● **Prompt**:
Which lines of the material contain the word "begin"? Show each one.

● **Listed entries**:

◆ ◆ ◆ ◆ ◆

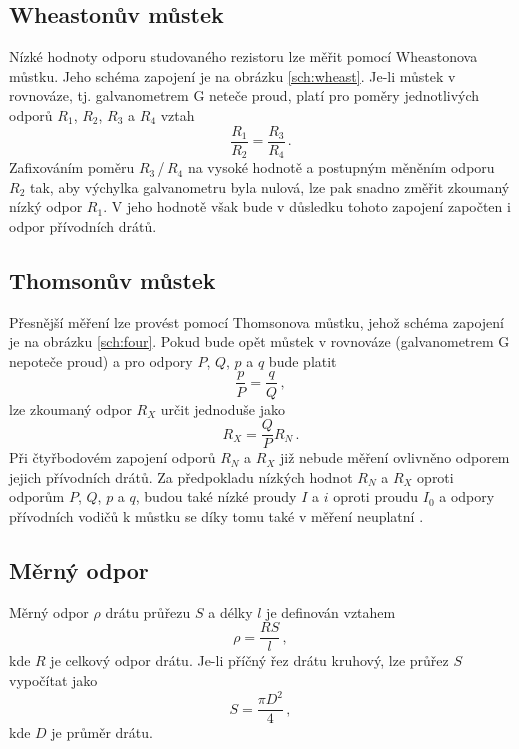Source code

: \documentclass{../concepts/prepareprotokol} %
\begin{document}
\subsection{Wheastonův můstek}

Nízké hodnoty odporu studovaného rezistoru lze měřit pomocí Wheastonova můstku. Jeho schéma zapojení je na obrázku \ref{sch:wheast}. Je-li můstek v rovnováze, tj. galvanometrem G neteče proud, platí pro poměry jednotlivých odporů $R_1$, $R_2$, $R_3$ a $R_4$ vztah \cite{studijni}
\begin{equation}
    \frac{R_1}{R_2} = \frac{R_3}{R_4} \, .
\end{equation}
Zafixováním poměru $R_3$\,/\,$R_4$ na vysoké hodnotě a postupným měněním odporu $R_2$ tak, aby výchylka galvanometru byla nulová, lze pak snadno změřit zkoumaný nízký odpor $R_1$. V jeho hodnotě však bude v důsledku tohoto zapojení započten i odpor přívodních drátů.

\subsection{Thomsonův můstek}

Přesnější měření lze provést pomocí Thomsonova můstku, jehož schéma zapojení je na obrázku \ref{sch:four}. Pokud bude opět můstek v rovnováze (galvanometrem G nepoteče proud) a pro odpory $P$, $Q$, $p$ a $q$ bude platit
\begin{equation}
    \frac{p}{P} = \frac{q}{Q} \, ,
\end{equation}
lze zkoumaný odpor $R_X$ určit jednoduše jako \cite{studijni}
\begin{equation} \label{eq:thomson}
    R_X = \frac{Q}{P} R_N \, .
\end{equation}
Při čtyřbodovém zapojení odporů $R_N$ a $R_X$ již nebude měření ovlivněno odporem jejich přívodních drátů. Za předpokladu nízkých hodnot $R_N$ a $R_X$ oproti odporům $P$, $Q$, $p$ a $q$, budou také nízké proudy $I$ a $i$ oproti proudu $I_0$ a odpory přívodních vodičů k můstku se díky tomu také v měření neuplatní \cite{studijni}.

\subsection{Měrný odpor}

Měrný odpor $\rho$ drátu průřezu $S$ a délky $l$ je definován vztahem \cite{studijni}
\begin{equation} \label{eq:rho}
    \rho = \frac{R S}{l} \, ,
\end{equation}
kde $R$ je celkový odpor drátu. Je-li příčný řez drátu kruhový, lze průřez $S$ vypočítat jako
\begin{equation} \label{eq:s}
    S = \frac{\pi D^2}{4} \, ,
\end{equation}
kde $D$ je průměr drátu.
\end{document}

◆ ◆ ◆ ◆ ◆

● **Solution to the problem**:
\begin{document}
\begin{equation}
\begin{equation}
\begin{equation} \label{eq:thomson}
\begin{equation} \label{eq:rho}
\begin{equation} \label{eq:s}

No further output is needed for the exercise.